ああ、このままではせっかくの救いの天使に見捨てられてしまう――
「ねえベル、ベルも私ともっといたいだろう?」
そんな私とベルさんをよそに
ニャングオウさんはすっとぼけたことを言う。また一つベルさんの大きなため息。
「
ニャングオウさん、ハウス」
意識が揺らぐ。じんわりと染み渡るように身体の主導権が戻る感覚――
「……あ、ご、ごめんなさい。
ニャングオウさんがこんな人だと思ってなくて……」
"私"の言葉だとわかったのか、ベルさんは先程までとは違い微笑むような柔らかい表情を浮かべる。
「たぶんあなたが謝ることではないですよ」
軽く身体を伸ばした後、ベルさんは続ける。
「さて、本題に入りますけど家は遠いんで今日すぐは無理です。ひとまずホテルを手配しましょう、それでいいですか?」
「……なるほど、概ね状況は把握しました」
用意してくれたらしいホテルの一室――一室というより1フロアと言ったほうが近いが――での事情聴取が終わり、すっかり冷えた紅茶で喉を潤す。
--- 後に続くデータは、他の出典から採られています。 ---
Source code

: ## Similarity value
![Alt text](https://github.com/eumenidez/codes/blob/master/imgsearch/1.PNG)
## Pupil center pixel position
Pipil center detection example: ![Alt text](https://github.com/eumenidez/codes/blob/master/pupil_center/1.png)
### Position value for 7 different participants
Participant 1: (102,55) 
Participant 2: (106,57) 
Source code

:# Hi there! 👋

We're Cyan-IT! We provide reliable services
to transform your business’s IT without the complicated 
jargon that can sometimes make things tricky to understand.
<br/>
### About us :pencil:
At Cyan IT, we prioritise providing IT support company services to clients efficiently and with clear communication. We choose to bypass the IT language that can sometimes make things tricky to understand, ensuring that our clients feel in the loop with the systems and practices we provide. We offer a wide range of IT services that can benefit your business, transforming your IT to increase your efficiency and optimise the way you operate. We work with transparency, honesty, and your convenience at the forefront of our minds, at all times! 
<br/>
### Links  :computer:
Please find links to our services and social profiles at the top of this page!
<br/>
「おや、全然手をつけないのでてっきり口に合わなかったのかと。淹れ直させましょうか?」
どうやらこの妙に豪華な部屋と同じく相応に高級な紅茶のようだけれど、残念な私の味覚では何をもって良しとするのか理解できない。そういう意味では口に合っていないというのは正しいか。
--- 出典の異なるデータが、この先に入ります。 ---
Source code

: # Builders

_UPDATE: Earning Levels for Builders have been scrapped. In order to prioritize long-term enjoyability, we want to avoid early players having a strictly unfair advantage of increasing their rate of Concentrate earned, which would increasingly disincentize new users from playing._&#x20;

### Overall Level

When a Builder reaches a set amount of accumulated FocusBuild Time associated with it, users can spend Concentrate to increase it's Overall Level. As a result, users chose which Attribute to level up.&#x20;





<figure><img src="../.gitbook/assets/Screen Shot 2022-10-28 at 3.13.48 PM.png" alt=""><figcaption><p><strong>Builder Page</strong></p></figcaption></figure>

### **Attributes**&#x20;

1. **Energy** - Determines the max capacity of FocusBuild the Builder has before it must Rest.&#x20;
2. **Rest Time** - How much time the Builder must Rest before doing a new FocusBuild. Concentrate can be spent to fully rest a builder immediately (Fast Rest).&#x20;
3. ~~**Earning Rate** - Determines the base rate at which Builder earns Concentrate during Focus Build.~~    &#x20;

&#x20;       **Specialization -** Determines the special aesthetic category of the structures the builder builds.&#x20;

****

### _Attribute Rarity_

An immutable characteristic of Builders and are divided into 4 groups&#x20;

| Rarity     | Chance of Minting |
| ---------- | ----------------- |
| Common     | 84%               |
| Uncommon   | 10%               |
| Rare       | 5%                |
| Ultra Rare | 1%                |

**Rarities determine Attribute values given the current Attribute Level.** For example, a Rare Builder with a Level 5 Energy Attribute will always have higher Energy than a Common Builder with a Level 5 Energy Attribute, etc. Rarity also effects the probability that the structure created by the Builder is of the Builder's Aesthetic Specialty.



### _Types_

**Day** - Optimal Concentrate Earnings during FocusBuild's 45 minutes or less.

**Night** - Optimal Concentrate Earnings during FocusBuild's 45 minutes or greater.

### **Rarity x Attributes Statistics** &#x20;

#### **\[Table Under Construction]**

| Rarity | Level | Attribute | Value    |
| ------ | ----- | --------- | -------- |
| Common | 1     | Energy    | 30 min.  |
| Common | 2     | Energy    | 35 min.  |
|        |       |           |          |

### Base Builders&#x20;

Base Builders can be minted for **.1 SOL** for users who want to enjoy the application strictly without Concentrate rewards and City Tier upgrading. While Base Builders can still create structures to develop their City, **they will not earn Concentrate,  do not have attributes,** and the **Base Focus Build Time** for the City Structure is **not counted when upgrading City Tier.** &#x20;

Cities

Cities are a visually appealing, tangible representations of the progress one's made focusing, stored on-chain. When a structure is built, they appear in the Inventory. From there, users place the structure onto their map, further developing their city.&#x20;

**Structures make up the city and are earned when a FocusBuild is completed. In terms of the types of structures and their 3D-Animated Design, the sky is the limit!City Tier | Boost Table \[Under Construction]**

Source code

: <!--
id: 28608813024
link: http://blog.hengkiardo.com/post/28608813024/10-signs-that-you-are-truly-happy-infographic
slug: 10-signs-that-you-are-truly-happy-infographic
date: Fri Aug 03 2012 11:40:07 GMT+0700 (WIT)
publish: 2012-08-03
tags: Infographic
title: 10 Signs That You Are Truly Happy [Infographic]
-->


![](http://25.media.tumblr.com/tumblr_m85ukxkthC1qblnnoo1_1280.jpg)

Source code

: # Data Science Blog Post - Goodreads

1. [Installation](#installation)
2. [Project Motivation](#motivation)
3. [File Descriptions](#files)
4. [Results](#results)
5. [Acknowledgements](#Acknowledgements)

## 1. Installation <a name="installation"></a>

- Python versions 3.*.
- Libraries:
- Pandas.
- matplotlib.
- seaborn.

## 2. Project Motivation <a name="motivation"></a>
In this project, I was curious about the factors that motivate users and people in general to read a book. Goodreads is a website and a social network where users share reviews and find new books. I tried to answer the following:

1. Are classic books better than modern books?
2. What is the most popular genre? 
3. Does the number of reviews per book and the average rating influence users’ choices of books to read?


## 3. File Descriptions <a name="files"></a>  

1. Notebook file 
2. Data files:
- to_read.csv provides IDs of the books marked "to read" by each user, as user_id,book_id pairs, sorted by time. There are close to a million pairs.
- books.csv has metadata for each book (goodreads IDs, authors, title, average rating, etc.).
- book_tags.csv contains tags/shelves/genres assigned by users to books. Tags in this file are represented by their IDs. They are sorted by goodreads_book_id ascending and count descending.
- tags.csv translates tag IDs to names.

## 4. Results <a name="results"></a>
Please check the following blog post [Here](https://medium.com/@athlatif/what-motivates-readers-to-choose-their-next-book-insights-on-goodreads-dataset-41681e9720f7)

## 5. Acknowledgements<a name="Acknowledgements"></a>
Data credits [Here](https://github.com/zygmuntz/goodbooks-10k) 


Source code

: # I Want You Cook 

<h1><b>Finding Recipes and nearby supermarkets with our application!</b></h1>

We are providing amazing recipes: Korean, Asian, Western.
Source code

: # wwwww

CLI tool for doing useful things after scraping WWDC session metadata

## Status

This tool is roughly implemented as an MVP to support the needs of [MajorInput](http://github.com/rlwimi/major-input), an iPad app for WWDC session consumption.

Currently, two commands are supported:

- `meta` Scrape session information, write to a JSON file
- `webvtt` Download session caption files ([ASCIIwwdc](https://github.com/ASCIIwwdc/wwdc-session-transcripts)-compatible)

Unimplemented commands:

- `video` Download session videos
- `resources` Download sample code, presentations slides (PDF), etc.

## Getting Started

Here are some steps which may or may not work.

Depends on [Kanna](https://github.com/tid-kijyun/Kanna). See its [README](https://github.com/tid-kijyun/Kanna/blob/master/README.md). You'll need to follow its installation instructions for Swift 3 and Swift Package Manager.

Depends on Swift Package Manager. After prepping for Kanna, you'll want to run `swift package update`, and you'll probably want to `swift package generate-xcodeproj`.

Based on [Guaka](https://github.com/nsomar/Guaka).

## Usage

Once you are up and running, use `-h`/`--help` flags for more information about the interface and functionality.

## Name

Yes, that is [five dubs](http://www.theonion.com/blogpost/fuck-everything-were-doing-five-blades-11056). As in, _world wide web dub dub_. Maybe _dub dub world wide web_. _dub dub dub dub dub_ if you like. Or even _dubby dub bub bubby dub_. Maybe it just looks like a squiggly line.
「だ、大丈夫です、冷たいほうが丁度いいくらいというか……」
「そうですか、飲みたいものがあれば好きに言ってくださいね。まあ未成年でしょうしお酒はだめですが」
そう言うとベルさんは何やら飲み物の名前が羅列された表のようなものを渡してきた。大半のものはどんなものか全く想像がつかない。
「……お水で」
「遠慮はいりませんよ? まあいいですけど」
数分後部屋がノックされ、これまた大げさな包装がされた水が運ばれてきた。
「さて、今度は私の話をしましょう。察しはついているかもしれませんが私はUGNのちょっと偉い人ってとこです」
UGN……確か私のいた施設と敵対関係にある組織がそんな名前だったはずだ。
「あんな辺鄙なところにいた理由はお仕事というわけです、あなたがいた施設の調査だったのですが……手遅れというべきか間に合ったというべきか、調査どころではなくなりましたね」
「今はあなたの話通り施設が崩壊したのか部下に裏取りをさせてるってとこです。……ああ、誤解のないよう言っておきますけどあなたの話を疑ってるわけではないですよ? 信用してないのはあなたの中の駄犬のほうです、詰めが甘そうというかなんというか」
「駄犬って……」
私の中の
ニャングオウさんが猛烈に抗議をしてくる。油断すると意識を持って行かれかねないくらい。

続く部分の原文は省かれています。